_TASK ITEM_
In the listing that follows, count every line with the word "advertisement" in it and write only the total.

----------

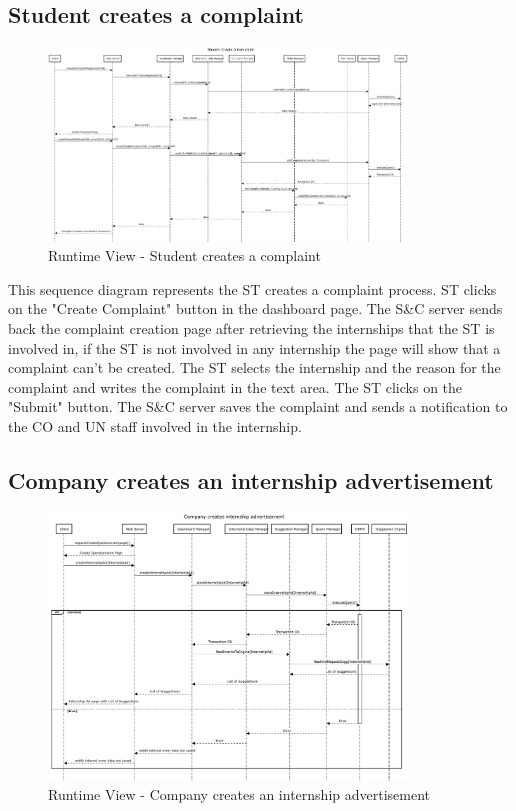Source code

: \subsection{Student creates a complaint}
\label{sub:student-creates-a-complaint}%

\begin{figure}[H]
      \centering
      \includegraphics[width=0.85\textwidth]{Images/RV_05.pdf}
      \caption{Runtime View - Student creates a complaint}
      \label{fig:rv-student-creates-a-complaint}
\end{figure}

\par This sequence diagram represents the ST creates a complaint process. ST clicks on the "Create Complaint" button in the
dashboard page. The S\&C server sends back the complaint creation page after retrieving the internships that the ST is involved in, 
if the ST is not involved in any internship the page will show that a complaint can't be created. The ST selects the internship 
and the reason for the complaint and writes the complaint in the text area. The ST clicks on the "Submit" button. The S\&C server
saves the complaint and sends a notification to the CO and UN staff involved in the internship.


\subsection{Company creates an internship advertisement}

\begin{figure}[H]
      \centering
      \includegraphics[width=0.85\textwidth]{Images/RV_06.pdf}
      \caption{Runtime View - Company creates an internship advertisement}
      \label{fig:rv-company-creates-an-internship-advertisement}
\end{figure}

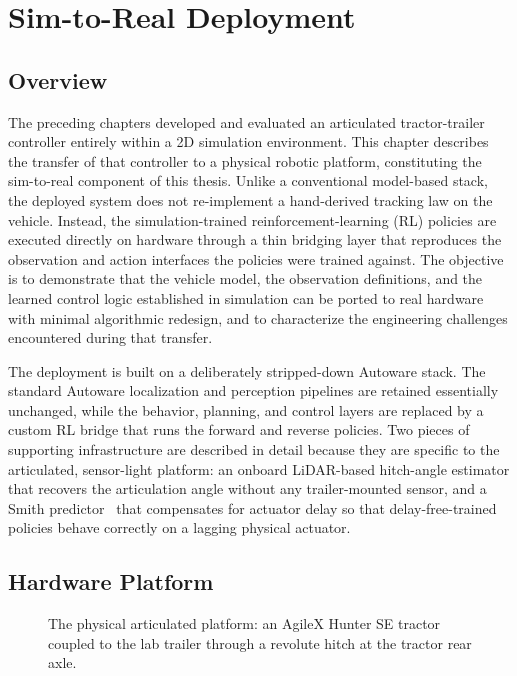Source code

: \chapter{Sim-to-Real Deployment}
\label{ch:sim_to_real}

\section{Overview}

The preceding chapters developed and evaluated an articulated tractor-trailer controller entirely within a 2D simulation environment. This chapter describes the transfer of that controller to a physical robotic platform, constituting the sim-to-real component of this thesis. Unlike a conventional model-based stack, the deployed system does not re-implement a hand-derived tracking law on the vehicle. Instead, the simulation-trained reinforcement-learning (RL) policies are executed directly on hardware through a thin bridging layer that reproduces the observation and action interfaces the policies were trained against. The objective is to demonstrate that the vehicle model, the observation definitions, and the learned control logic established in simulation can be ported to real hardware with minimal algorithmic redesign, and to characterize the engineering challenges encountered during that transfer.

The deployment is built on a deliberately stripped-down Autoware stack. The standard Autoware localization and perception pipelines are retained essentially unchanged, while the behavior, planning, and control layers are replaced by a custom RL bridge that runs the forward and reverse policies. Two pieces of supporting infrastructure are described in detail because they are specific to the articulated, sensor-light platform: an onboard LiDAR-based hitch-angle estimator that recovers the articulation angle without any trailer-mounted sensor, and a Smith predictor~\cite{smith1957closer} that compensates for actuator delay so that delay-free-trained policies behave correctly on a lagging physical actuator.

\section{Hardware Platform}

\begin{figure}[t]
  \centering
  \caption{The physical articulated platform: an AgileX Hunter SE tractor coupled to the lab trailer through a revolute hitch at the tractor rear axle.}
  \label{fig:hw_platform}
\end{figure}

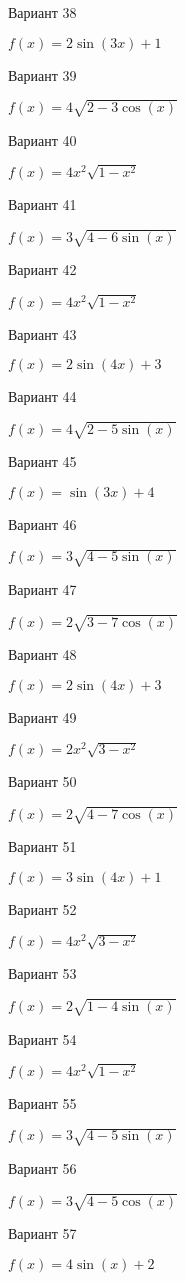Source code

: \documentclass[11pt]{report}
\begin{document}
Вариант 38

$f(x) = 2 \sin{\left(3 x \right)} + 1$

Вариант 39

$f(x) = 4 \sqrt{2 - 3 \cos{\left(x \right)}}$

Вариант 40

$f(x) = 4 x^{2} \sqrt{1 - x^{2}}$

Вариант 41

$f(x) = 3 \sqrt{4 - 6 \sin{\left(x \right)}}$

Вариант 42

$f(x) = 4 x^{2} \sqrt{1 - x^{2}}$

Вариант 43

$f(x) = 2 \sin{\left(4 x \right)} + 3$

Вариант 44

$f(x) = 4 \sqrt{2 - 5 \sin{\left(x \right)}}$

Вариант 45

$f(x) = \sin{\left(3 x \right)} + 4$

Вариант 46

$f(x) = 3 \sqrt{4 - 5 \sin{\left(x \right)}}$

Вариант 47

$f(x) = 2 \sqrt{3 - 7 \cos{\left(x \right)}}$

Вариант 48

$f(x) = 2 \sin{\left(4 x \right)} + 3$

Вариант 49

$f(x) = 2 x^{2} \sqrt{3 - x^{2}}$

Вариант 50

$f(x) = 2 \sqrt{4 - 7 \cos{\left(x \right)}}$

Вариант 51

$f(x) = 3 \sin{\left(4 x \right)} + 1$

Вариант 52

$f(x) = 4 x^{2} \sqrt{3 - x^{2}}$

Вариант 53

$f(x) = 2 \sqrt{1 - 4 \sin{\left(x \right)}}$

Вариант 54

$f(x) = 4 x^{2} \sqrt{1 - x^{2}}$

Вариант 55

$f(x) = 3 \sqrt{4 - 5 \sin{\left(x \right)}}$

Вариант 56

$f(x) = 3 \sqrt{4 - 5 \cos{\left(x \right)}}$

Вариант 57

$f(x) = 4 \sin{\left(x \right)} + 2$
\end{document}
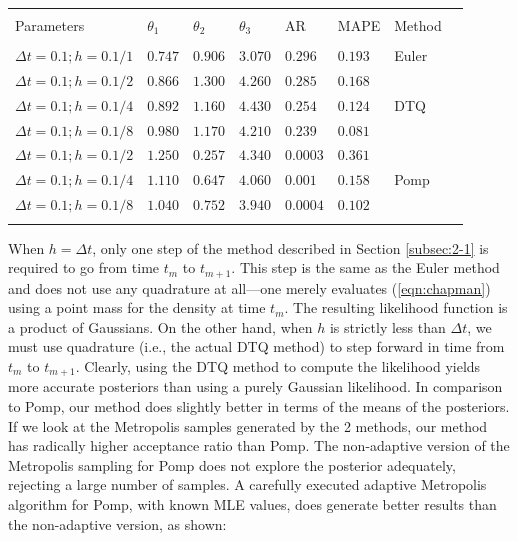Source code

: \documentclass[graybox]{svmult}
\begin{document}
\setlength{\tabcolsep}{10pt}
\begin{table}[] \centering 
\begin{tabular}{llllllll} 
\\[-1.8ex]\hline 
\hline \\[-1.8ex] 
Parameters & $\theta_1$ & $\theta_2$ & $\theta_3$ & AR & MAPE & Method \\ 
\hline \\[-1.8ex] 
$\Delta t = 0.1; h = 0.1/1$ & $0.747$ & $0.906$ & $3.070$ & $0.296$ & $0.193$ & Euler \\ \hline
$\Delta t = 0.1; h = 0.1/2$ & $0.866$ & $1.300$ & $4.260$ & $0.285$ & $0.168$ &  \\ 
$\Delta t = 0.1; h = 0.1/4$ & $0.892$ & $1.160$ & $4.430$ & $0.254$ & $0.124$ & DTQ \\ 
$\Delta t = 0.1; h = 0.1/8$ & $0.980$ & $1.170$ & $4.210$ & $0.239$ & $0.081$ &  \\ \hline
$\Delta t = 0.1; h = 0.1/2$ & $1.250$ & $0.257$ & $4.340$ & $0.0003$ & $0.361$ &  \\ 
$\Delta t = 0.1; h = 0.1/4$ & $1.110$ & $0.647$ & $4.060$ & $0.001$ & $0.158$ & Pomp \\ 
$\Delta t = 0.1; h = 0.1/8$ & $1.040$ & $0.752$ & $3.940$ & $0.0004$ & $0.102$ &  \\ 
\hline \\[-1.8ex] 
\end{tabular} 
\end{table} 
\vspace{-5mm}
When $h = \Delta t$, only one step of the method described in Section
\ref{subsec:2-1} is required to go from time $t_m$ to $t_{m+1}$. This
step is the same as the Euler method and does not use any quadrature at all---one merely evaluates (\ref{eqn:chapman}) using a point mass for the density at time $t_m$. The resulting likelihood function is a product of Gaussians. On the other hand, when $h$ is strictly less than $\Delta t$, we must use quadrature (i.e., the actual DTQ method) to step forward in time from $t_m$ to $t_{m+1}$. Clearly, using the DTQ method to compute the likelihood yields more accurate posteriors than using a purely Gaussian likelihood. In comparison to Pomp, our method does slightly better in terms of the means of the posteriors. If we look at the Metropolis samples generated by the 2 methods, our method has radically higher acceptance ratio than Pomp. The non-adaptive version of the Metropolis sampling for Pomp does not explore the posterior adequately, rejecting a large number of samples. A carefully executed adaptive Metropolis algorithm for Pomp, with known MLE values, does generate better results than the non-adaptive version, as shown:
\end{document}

----------

_EXERCISE SOLUTION_
3